La sera del 20 luglio 1944, cioè alla conclusione di quel terribile giorno in cui il colonnello Claus von Stauffenberg aveva collocato la sua bomba sotto il tavolo nella sala delle riunioni del Quartier generale di Hitler, a Rastenburg, senza riuscire ad uccidere il dittatore, Mussolini, che si trovava in Germania da qualche giorno, si precipitò alla sede del comando militare tedesco nella Prussia orientale, ispezionò il grande sconquasso e, davanti a Hitler che gli esibiva i propri pantaloni stracciati, la giacca ugualmente lacerata e, insieme, i modestissimi graffi riportati, commentò impressionato e commosso: «È stato proprio un segno del Cielo!» Nell'appello rivolto dalla radio tedesca all'una di notte in quello stesso giorno, Hitler convenne con la tesi del «miracolo» affermando tra l'altro: «... Vedo in questo una conferma del compito, affidatomi dalla Provvidenza, di proseguire l'obiettivo di tutta la mia vita, esattamente come ho fatto fino ad oggi...» Nessuno potrà mai precisare a quale Cielo o a quale Provvidenza si riferissero il dittatore italiano che era stato nei suoi anni giovani la punta di diamante dell'ateismo socialista e quello tedesco che aveva respinto «la vile morale giudaica del Cristianesimo» riproponendo il culto di Wotan e delle antiche divinità germaniche: certo, i disegni della Grazia si erano fatti, quel giorno, di una sconcertante imperscrutabilità se avevano consentito al cattolico von Stauffenberg di innescare e collocare, non visto, il suo ordigno infernale e poi avevano provveduto a che la fatale valigetta fosse rimossa prima dello scoppio e il Führer si trovasse protetto da un tavolone di quercia solido come una corazza.
Citazioni
Nei giorni immediatamente successivi al fallito attentato, Hitler sterminò, facendoli impiccare a dei ganci di macelleria con delle corde da pianoforte (non ne mancavano certo, nella patria di Bach e di Beethoven) fucilandoli o inducendoli al suicidio (come nel caso di Rommel) tutti gli esponenti in uniforme di quegli Junkers prussiani che avevano costituito per secoli i depositari della tradizione militarista tedesca. Liquidò così alla sua sanguinaria e sbrigativa maniera l'opposizione nell'esercito.

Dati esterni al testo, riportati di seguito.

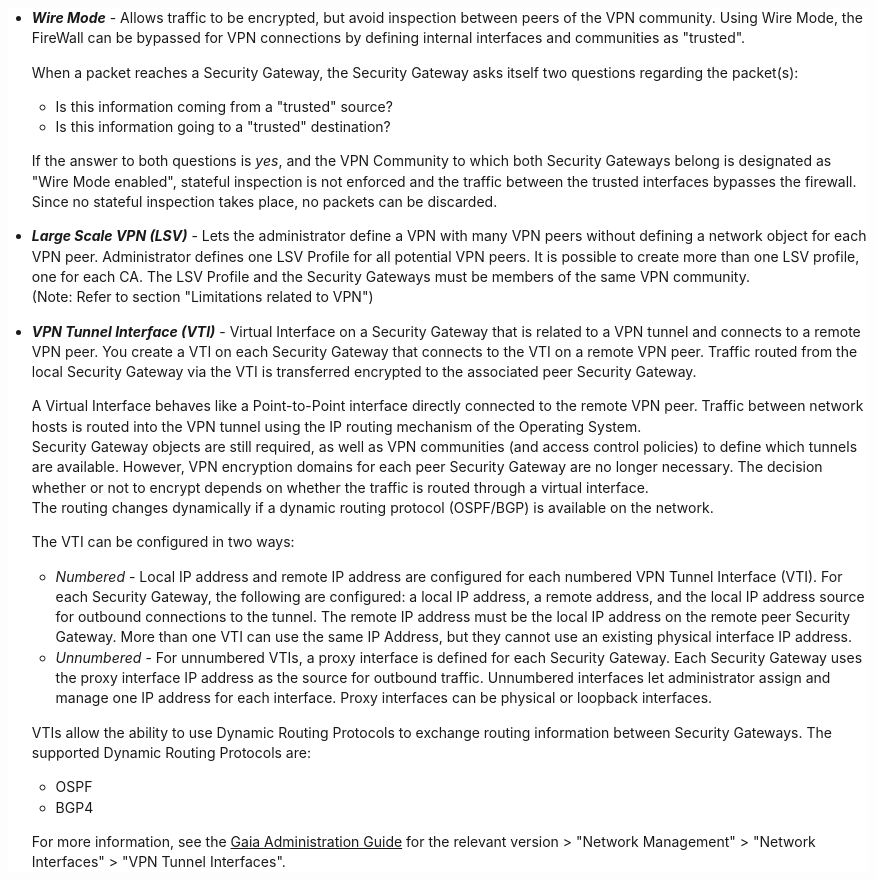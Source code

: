 -   _**Wire Mode**_ - Allows traffic to be encrypted, but avoid inspection between peers of the VPN community. Using Wire Mode, the FireWall can be bypassed for VPN connections by defining internal interfaces and communities as "trusted".
    
    When a packet reaches a Security Gateway, the Security Gateway asks itself two questions regarding the packet(s):
    
    -   Is this information coming from a "trusted" source?
    -   Is this information going to a "trusted" destination?
    
      
    If the answer to both questions is _yes_, and the VPN Community to which both Security Gateways belong is designated as "Wire Mode enabled", stateful inspection is not enforced and the traffic between the trusted interfaces bypasses the firewall. Since no stateful inspection takes place, no packets can be discarded.
-   _**Large Scale VPN (LSV)**_ - Lets the administrator define a VPN with many VPN peers without defining a network object for each VPN peer. Administrator defines one LSV Profile for all potential VPN peers. It is possible to create more than one LSV profile, one for each CA. The LSV Profile and the Security Gateways must be members of the same VPN community.  
    (Note: Refer to section "Limitations related to VPN")
-   _**VPN Tunnel Interface (VTI)**_ - Virtual Interface on a Security Gateway that is related to a VPN tunnel and connects to a remote VPN peer. You create a VTI on each Security Gateway that connects to the VTI on a remote VPN peer. Traffic routed from the local Security Gateway via the VTI is transferred encrypted to the associated peer Security Gateway.
    
    A Virtual Interface behaves like a Point-to-Point interface directly connected to the remote VPN peer. Traffic between network hosts is routed into the VPN tunnel using the IP routing mechanism of the Operating System.  
    Security Gateway objects are still required, as well as VPN communities (and access control policies) to define which tunnels are available. However, VPN encryption domains for each peer Security Gateway are no longer necessary. The decision whether or not to encrypt depends on whether the traffic is routed through a virtual interface.  
    The routing changes dynamically if a dynamic routing protocol (OSPF/BGP) is available on the network.
    
    The VTI can be configured in two ways:
    
    -   _Numbered_ - Local IP address and remote IP address are configured for each numbered VPN Tunnel Interface (VTI). For each Security Gateway, the following are configured: a local IP address, a remote address, and the local IP address source for outbound connections to the tunnel. The remote IP address must be the local IP address on the remote peer Security Gateway. More than one VTI can use the same IP Address, but they cannot use an existing physical interface IP address.
    -   _Unnumbered_ - For unnumbered VTIs, a proxy interface is defined for each Security Gateway. Each Security Gateway uses the proxy interface IP address as the source for outbound traffic. Unnumbered interfaces let administrator assign and manage one IP address for each interface. Proxy interfaces can be physical or loopback interfaces.
    
    VTIs allow the ability to use Dynamic Routing Protocols to exchange routing information between Security Gateways. The supported Dynamic Routing Protocols are:
    
    -   OSPF
    -   BGP4
    
    For more information, see the [Gaia Administration Guide](https://support.checkpoint.com/product/73) for the relevant version > "Network Management" > "Network Interfaces" > "VPN Tunnel Interfaces".
    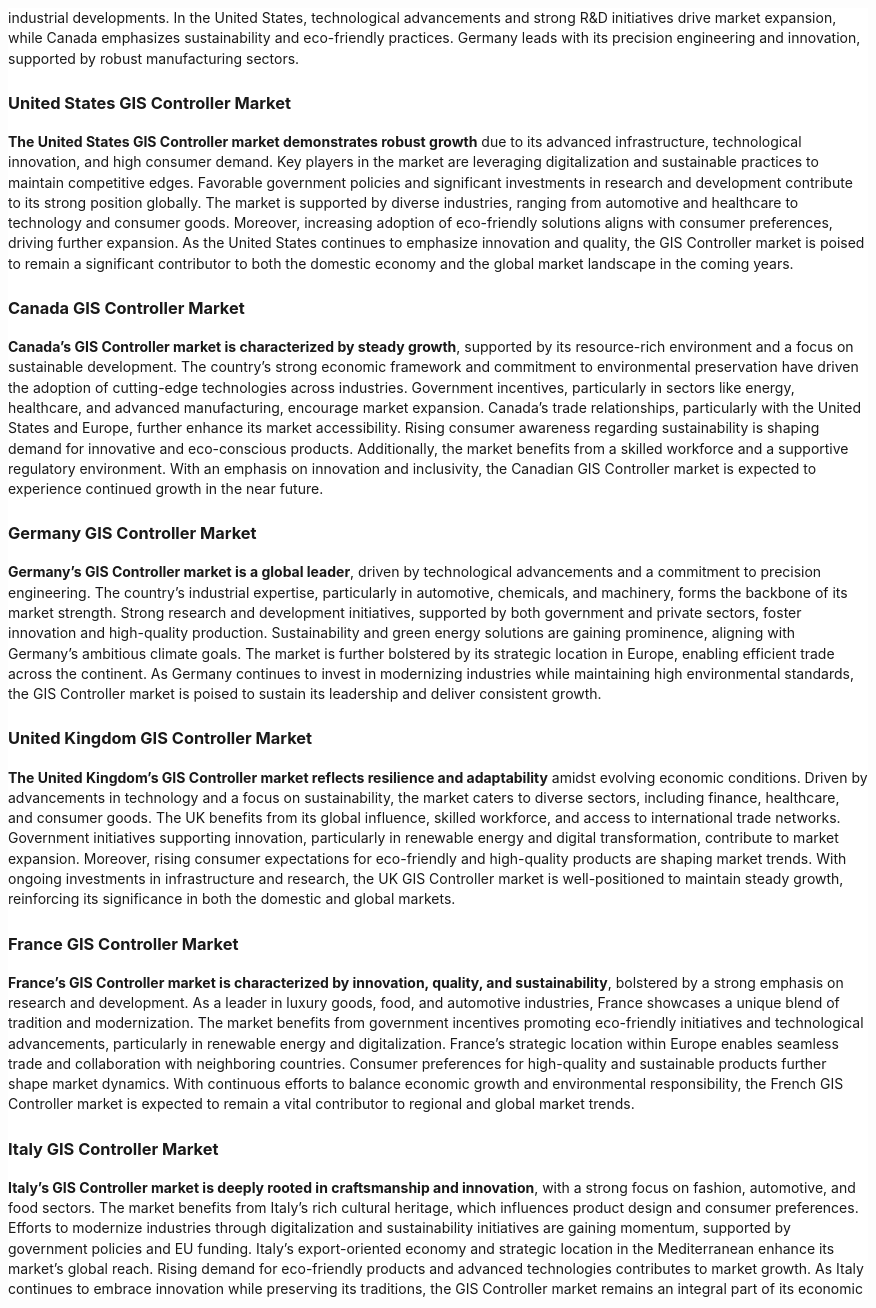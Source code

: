 industrial developments. In the United States, technological advancements and strong R&amp;D initiatives drive market expansion, while Canada emphasizes sustainability and eco-friendly practices. Germany leads with its precision engineering and innovation, supported by robust manufacturing sectors.</span></em></p></blockquote><h3><strong>United States GIS Controller Market</strong></h3><p><strong>The United States GIS Controller market demonstrates robust growth</strong> due to its advanced infrastructure, technological innovation, and high consumer demand. Key players in the market are leveraging digitalization and sustainable practices to maintain competitive edges. Favorable government policies and significant investments in research and development contribute to its strong position globally. The market is supported by diverse industries, ranging from automotive and healthcare to technology and consumer goods. Moreover, increasing adoption of eco-friendly solutions aligns with consumer preferences, driving further expansion. As the United States continues to emphasize innovation and quality, the GIS Controller market is poised to remain a significant contributor to both the domestic economy and the global market landscape in the coming years.</p><h3><strong>Canada GIS Controller Market</strong></h3><p><strong>Canada&rsquo;s GIS Controller market is characterized by steady growth</strong>, supported by its resource-rich environment and a focus on sustainable development. The country&rsquo;s strong economic framework and commitment to environmental preservation have driven the adoption of cutting-edge technologies across industries. Government incentives, particularly in sectors like energy, healthcare, and advanced manufacturing, encourage market expansion. Canada&rsquo;s trade relationships, particularly with the United States and Europe, further enhance its market accessibility. Rising consumer awareness regarding sustainability is shaping demand for innovative and eco-conscious products. Additionally, the market benefits from a skilled workforce and a supportive regulatory environment. With an emphasis on innovation and inclusivity, the Canadian GIS Controller market is expected to experience continued growth in the near future.</p><h3><strong>Germany GIS Controller Market</strong></h3><p><strong>Germany&rsquo;s GIS Controller market is a global leader</strong>, driven by technological advancements and a commitment to precision engineering. The country&rsquo;s industrial expertise, particularly in automotive, chemicals, and machinery, forms the backbone of its market strength. Strong research and development initiatives, supported by both government and private sectors, foster innovation and high-quality production. Sustainability and green energy solutions are gaining prominence, aligning with Germany&rsquo;s ambitious climate goals. The market is further bolstered by its strategic location in Europe, enabling efficient trade across the continent. As Germany continues to invest in modernizing industries while maintaining high environmental standards, the GIS Controller market is poised to sustain its leadership and deliver consistent growth.</p><h3><strong>United Kingdom GIS Controller Market</strong></h3><p><strong>The United Kingdom&rsquo;s GIS Controller market reflects resilience and adaptability</strong> amidst evolving economic conditions. Driven by advancements in technology and a focus on sustainability, the market caters to diverse sectors, including finance, healthcare, and consumer goods. The UK benefits from its global influence, skilled workforce, and access to international trade networks. Government initiatives supporting innovation, particularly in renewable energy and digital transformation, contribute to market expansion. Moreover, rising consumer expectations for eco-friendly and high-quality products are shaping market trends. With ongoing investments in infrastructure and research, the UK GIS Controller market is well-positioned to maintain steady growth, reinforcing its significance in both the domestic and global markets.</p><h3><strong>France GIS Controller Market</strong></h3><p><strong>France&rsquo;s GIS Controller market is characterized by innovation, quality, and sustainability</strong>, bolstered by a strong emphasis on research and development. As a leader in luxury goods, food, and automotive industries, France showcases a unique blend of tradition and modernization. The market benefits from government incentives promoting eco-friendly initiatives and technological advancements, particularly in renewable energy and digitalization. France&rsquo;s strategic location within Europe enables seamless trade and collaboration with neighboring countries. Consumer preferences for high-quality and sustainable products further shape market dynamics. With continuous efforts to balance economic growth and environmental responsibility, the French GIS Controller market is expected to remain a vital contributor to regional and global market trends.</p><h3><strong>Italy GIS Controller Market</strong></h3><p><strong>Italy&rsquo;s GIS Controller market is deeply rooted in craftsmanship and innovation</strong>, with a strong focus on fashion, automotive, and food sectors. The market benefits from Italy&rsquo;s rich cultural heritage, which influences product design and consumer preferences. Efforts to modernize industries through digitalization and sustainability initiatives are gaining momentum, supported by government policies and EU funding. Italy&rsquo;s export-oriented economy and strategic location in the Mediterranean enhance its market&rsquo;s global reach. Rising demand for eco-friendly products and advanced technologies contributes to market growth. As Italy continues to embrace innovation while preserving its traditions, the GIS Controller market remains an integral part of its economic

Nello stesso spietato modo si era comportato nel febbraio dell'anno prima quando Sophie Scholl e suo fratello, due studenti, anch'essi cattolici, influenzati dall'idealismo religioso e morale del loro professore, Kurt Huber, avevano distribuito manifestini nei quali si leggeva «il nome della Germania sarà macchiato per sempre se la gioventù tedesca non insorgerà finalmente ad annientare i suoi oppressori e a far rivivere lo spirito dell'Europa.»
La classe operaia che in tutta l'Europa occupata costituiva la colonna portante della resistenza, in Germania manteneva un atteggiamento di acquiescenza col potere nazista, una collaborazione che si stenta a definire passiva, se non volendo far ricorso ad un eufemismo assolutorio.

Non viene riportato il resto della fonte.